[Dataset entries]
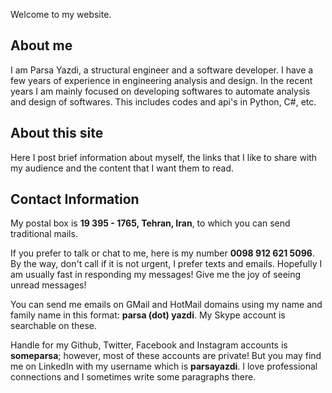 Welcome to my website. 

## About me

I am Parsa Yazdi, a structural engineer and a software developer. I have a few years of experience in engineering analysis and design. In the recent years I am mainly focused on developing softwares to automate analysis and design of softwares. This includes codes and api's in Python, C#, etc.

## About this site

Here I post brief information about myself, the links that I like to share with my audience and the content that I want them to read.


## Contact Information

My postal box is **19 395 - 1765, Tehran, Iran**, to which you can send traditional mails.

If you prefer to talk or chat to me, here is my number **0098 912 621 5096**. By the way, don't call if it is not urgent, I prefer texts and emails. Hopefully I am usually fast in responding my messages! Give me the joy of seeing unread messages!

You can send me emails on GMail and HotMail domains using my name and family name in this format: **parsa (dot) yazdi**. My Skype account is searchable on these.

Handle for my Github, Twitter, Facebook and Instagram accounts is **someparsa**; however, most of these accounts are private! But you may find me on LinkedIn with my username which is **parsayazdi**. I love professional connections and I sometimes write some paragraphs there.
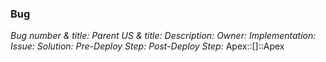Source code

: ### **Bug**
*Bug number & title:*
*Parent US & title:*
*Description:*
*Owner:*
*Implementation:*
*Issue:*
*Solution:*
*Pre-Deploy Step:*
*Post-Deploy Step:*
Apex::[]::Apex

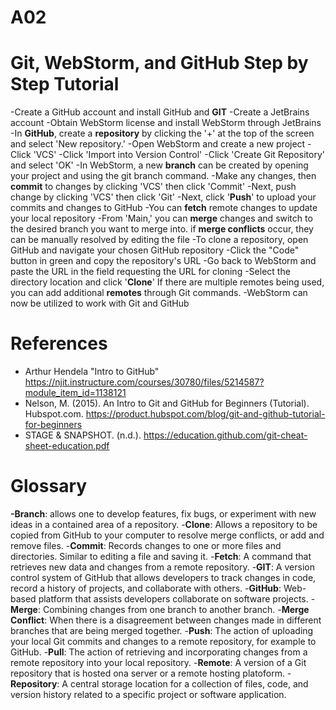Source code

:# A02
# Git, WebStorm, and GitHub Step by Step Tutorial

-Create a GitHub account and install GitHub and **GIT**
-Create a JetBrains account
-Obtain WebStorm license and install WebStorm through JetBrains
-In **GitHub**, create a **repository** by clicking the '+' at the top of the screen and select 'New repository.'
-Open WebStorm and create a new project
-Click 'VCS'
-Click 'Import into Version Control'
-Click 'Create Git Repository' and select 'OK'
-In WebStorm, a new **branch** can be created by opening your project and using the git branch command.
-Make any changes, then **commit** to changes by clicking 'VCS' then click 'Commit'
-Next, push change by clicking 'VCS' then click 'Git'
-Next, click '**Push**' to upload your commits and changes to GitHub
-You can **fetch** remote changes to update your local repository
-From 'Main,' you can **merge** changes and switch to the desired branch you want to merge into.
if **merge conflicts** occur, they can be manually resolved by editing the file
-To clone a repository, open GitHub and navigate your chosen GitHub repository
-Click the "Code" button in green and copy the repository's URL
-Go back to WebStorm and paste the URL in the field requesting the URL for cloning
-Select the directory location and click '**Clone**'
If there are multiple remotes being used, you can add additional **remotes** through Git commands.
-WebStorm can now be utilized to work with Git and GitHub

# References
- Arthur Hendela "Intro to GitHub" https://njit.instructure.com/courses/30780/files/5214587?module_item_id=1138121
- Nelson, M. (2015). An Intro to Git and GitHub for Beginners (Tutorial). Hubspot.com. https://product.hubspot.com/blog/git-and-github-tutorial-for-beginners
- STAGE & SNAPSHOT. (n.d.). https://education.github.com/git-cheat-sheet-education.pdf

# Glossary

**-Branch**: allows one to develop features, fix bugs, or experiment with new ideas in a contained area of a repository.
-**Clone**: Allows a repository to be copied from GitHub to your computer to resolve merge conflicts, or add and remove files.
-**Commit**: Records changes to one or more files and directories. Similar to editing a file and saving it.
-**Fetch**: A command that retrieves new data and changes from a remote repository.
-**GIT**: A version control system of GitHub that allows developers to track changes in code, record a history of projects, and collaborate with others.
-**GitHub**: Web-based platform that assists developers collaborate on software projects.
-**Merge**: Combining changes from one branch to another branch. 
-**Merge Conflict**: When there is a disagreement between changes made in different branches that are being merged together.
-**Push**: The action of uploading your local Git commits and changes to a remote repository, for example to GitHub.
-**Pull**: The action of retrieving and incorporating changes from a remote repository into your local repository.
-**Remote**: A version of a Git repository that is hosted ona server or a remote hosting platoform.
-**Repository**: A central storage location for a collection of files, code, and version history related to a specific project or software application.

◆ Directions ◆
The result should be an exact retyped version of all the entries above, containing no pictures.

◆ The completed task ◆
 Welcome to my website. 

## About me

I am Parsa Yazdi, a structural engineer and a software developer. I have a few years of experience in engineering analysis and design. In the recent years I am mainly focused on developing softwares to automate analysis and design of softwares. This includes codes and api's in Python, C#, etc.

## About this site

Here I post brief information about myself, the links that I like to share with my audience and the content that I want them to read.


## Contact Information

My postal box is **19 395 - 1765, Tehran, Iran**, to which you can send traditional mails.

If you prefer to talk or chat to me, here is my number **0098 912 621 5096**. By the way, don't call if it is not urgent, I prefer texts and emails. Hopefully I am usually fast in responding my messages! Give me the joy of seeing unread messages!

You can send me emails on GMail and HotMail domains using my name and family name in this format: **parsa (dot) yazdi**. My Skype account is searchable on these.

Handle for my Github, Twitter, Facebook and Instagram accounts is **someparsa**; however, most of these accounts are private! But you may find me on LinkedIn with my username which is **parsayazdi**. I love professional connections and I sometimes write some paragraphs there.
Source code

: ### **Bug**
*Bug number & title:*
*Parent US & title:*
*Description:*
*Owner:*
*Implementation:*
*Issue:*
*Solution:*
*Pre-Deploy Step:*
*Post-Deploy Step:*
Apex::[]::Apex

Source code

:# A02
# Git, WebStorm, and GitHub Step by Step Tutorial

-Create a GitHub account and install GitHub and **GIT**
-Create a JetBrains account
-Obtain WebStorm license and install WebStorm through JetBrains
-In **GitHub**, create a **repository** by clicking the '+' at the top of the screen and select 'New repository.'
-Open WebStorm and create a new project
-Click 'VCS'
-Click 'Import into Version Control'
-Click 'Create Git Repository' and select 'OK'
-In WebStorm, a new **branch** can be created by opening your project and using the git branch command.
-Make any changes, then **commit** to changes by clicking 'VCS' then click 'Commit'
-Next, push change by clicking 'VCS' then click 'Git'
-Next, click '**Push**' to upload your commits and changes to GitHub
-You can **fetch** remote changes to update your local repository
-From 'Main,' you can **merge** changes and switch to the desired branch you want to merge into.
if **merge conflicts** occur, they can be manually resolved by editing the file
-To clone a repository, open GitHub and navigate your chosen GitHub repository
-Click the "Code" button in green and copy the repository's URL
-Go back to WebStorm and paste the URL in the field requesting the URL for cloning
-Select the directory location and click '**Clone**'
If there are multiple remotes being used, you can add additional **remotes** through Git commands.
-WebStorm can now be utilized to work with Git and GitHub

# References
- Arthur Hendela "Intro to GitHub" https://njit.instructure.com/courses/30780/files/5214587?module_item_id=1138121
- Nelson, M. (2015). An Intro to Git and GitHub for Beginners (Tutorial). Hubspot.com. https://product.hubspot.com/blog/git-and-github-tutorial-for-beginners
- STAGE & SNAPSHOT. (n.d.). https://education.github.com/git-cheat-sheet-education.pdf

# Glossary

**-Branch**: allows one to develop features, fix bugs, or experiment with new ideas in a contained area of a repository.
-**Clone**: Allows a repository to be copied from GitHub to your computer to resolve merge conflicts, or add and remove files.
-**Commit**: Records changes to one or more files and directories. Similar to editing a file and saving it.
-**Fetch**: A command that retrieves new data and changes from a remote repository.
-**GIT**: A version control system of GitHub that allows developers to track changes in code, record a history of projects, and collaborate with others.
-**GitHub**: Web-based platform that assists developers collaborate on software projects.
-**Merge**: Combining changes from one branch to another branch. 
-**Merge Conflict**: When there is a disagreement between changes made in different branches that are being merged together.
-**Push**: The action of uploading your local Git commits and changes to a remote repository, for example to GitHub.
-**Pull**: The action of retrieving and incorporating changes from a remote repository into your local repository.
-**Remote**: A version of a Git repository that is hosted ona server or a remote hosting platoform.
-**Repository**: A central storage location for a collection of files, code, and version history related to a specific project or software application.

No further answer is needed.